Show resolved Hide resolved

#### Rejected: Deploying a new ValidatingAdmissionPolicy (VAP) in virt-operator

This is the same solution proposal
as detailed in
Section [Deploying a new ValidatingAdmissionPolicy (VAP) in SSP](#solution-deploying-a-new-validatingadmissionpolicy-vap-in-ssp).
The difference is that in this alternative solution kubevirt/kubevirt is the responsible to deploy and keep in sync
deletion protection VAP.

Check [https://github.com/kubevirt/community/blob/main/design-proposals/shadow-node.md\#backwards-compatibility](https://github.com/kubevirt/community/blob/main/design-proposals/shadow-node.md#backwards-compatibility)
for backwards compatibility details.

A proof of concept implementation can be found
at: [https://github.com/kubevirt/kubevirt/commit/7167e68723201b3899f8f36b02e5bf11701ee722](https://github.com/kubevirt/kubevirt/commit/7167e68723201b3899f8f36b02e5bf11701ee722)

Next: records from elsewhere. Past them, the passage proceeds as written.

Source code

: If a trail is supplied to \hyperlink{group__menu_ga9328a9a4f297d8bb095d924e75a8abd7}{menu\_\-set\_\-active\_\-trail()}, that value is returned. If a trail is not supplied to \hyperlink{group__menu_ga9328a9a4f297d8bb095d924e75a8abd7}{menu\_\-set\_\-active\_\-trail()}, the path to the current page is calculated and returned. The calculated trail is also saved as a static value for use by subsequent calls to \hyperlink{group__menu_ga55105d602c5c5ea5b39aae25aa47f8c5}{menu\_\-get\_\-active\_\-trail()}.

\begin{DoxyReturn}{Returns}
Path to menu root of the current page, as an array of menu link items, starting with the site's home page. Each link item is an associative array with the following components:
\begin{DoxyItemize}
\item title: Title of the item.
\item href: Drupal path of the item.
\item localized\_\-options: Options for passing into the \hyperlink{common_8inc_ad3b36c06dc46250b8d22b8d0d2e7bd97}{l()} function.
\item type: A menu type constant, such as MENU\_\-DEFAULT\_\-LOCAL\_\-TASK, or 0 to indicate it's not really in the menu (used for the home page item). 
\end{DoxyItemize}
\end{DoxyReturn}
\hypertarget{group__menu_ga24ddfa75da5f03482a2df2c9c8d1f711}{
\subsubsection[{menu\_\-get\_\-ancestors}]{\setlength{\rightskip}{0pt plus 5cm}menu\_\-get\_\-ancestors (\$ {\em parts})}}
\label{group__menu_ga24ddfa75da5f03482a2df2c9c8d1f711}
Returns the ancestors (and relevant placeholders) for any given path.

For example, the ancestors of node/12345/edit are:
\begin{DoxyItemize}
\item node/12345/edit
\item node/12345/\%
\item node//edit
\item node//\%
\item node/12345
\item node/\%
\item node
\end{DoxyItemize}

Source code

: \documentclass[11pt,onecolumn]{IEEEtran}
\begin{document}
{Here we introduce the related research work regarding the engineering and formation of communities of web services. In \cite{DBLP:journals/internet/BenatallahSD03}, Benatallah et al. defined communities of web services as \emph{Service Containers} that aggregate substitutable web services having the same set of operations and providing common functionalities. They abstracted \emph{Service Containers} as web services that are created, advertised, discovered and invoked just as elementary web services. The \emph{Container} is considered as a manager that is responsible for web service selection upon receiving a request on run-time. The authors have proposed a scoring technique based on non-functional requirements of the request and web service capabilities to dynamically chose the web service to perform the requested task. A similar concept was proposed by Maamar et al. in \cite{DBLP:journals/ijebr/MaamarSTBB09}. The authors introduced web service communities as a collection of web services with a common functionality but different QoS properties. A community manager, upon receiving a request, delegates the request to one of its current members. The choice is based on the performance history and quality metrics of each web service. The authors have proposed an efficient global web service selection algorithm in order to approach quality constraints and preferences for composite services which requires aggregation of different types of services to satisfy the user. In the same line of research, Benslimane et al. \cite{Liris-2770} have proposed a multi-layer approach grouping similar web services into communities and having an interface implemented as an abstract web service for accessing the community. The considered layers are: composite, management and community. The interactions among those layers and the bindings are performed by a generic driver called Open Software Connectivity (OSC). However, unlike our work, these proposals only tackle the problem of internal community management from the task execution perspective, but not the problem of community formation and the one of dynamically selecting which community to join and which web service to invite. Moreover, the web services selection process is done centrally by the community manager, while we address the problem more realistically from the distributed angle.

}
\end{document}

#### Alternative Solution: Virtual Machine Admission Webhook

A new validation rule is added to the VM admitters. The admitter will check for presence of
the \`[kubevirt.io/vm-delete-protection](http://kubevirt.io/vm-delete-protection)\` label, filter delete
operations, and will reject any attempt to delete VM objects if the label is present and its value is set to “true”
or “True”.

Pros:

- It works with any Kubernetes version.

Cons:

- It will increase the maintenance effort.

A proof of concept implementation can be found
at: [https://github.com/kubevirt/kubevirt/commit/2fafcf649019c26c8802838f2bbe673a9e93f04c](https://github.com/kubevirt/kubevirt/commit/2fafcf649019c26c8802838f2bbe673a9e93f04c)

#### Discarded Alternative Solution: Finalizers

According
to [Kubernetes finalizers documentation](https://kubernetes.io/docs/concepts/overview/working-with-objects/finalizers/)
the deletion operations will be accepted, and objects will not be deleted until a particular condition is meet. However,
the goal is to reject any deletion operation preformed against a protected VMs, showing an appropriate warning message.
By using finalizers, this is not possible. Therefore, finalizers are not suitable for this particular scenario.

#### Comparison between VAP Solution and Admission Webhook

We have carried out some benchmark experiments to determine if there is any impact in terms of performance when the user
deletes VMs. In the test, we created a bunch of VMs and delete them at the same time using the command:

```bash
$ kubectl delete –all
```

We have defined three sets of experiments changing the number of VMs created, and the running state of the VM when it is
deleted, i.e., stopped or running. The values shown here are the mean of 31 runs:

| Solution | Deletion time stopped 400 VMs(s) | Deletion time stopped 40 VMs(s) | Deletion time running 40 VMs(s) |
|:------------------|:---------------------------------|:--------------------------------|:--------------------------------|
| Baseline | 78.97 | 6.03 | 198.52 |
| VAP | 78.96 | 6.23 | 199.61 |
| Admission Webhook | 79.06 | 6.16 | 199.8 |

Please note that these tests are not aimed to compare exact deletion times between different experiment sets, but to
compare them to a baseline and check if any implies a degradation and if there is a faster option than the other.
Differences between options are negligible in any scenario analyzed. Moreover, **no performance degradation has been
observed.**

Given the pros and cons, ** VAP deployed by SSP is preferred in this case.**

## Scalability

This change should not limit the current scalability of the system.

## Update/Rollback Compatibility

The inclusion of this feature should not create any update/rollback compatibility issue.

## Functional Testing Approach

Unit and functional test should be enough to cover this change.
The quick functional test without starting the VM should be part of the conformance tests.

# Implementation Phases

The implementation will be done in one phase.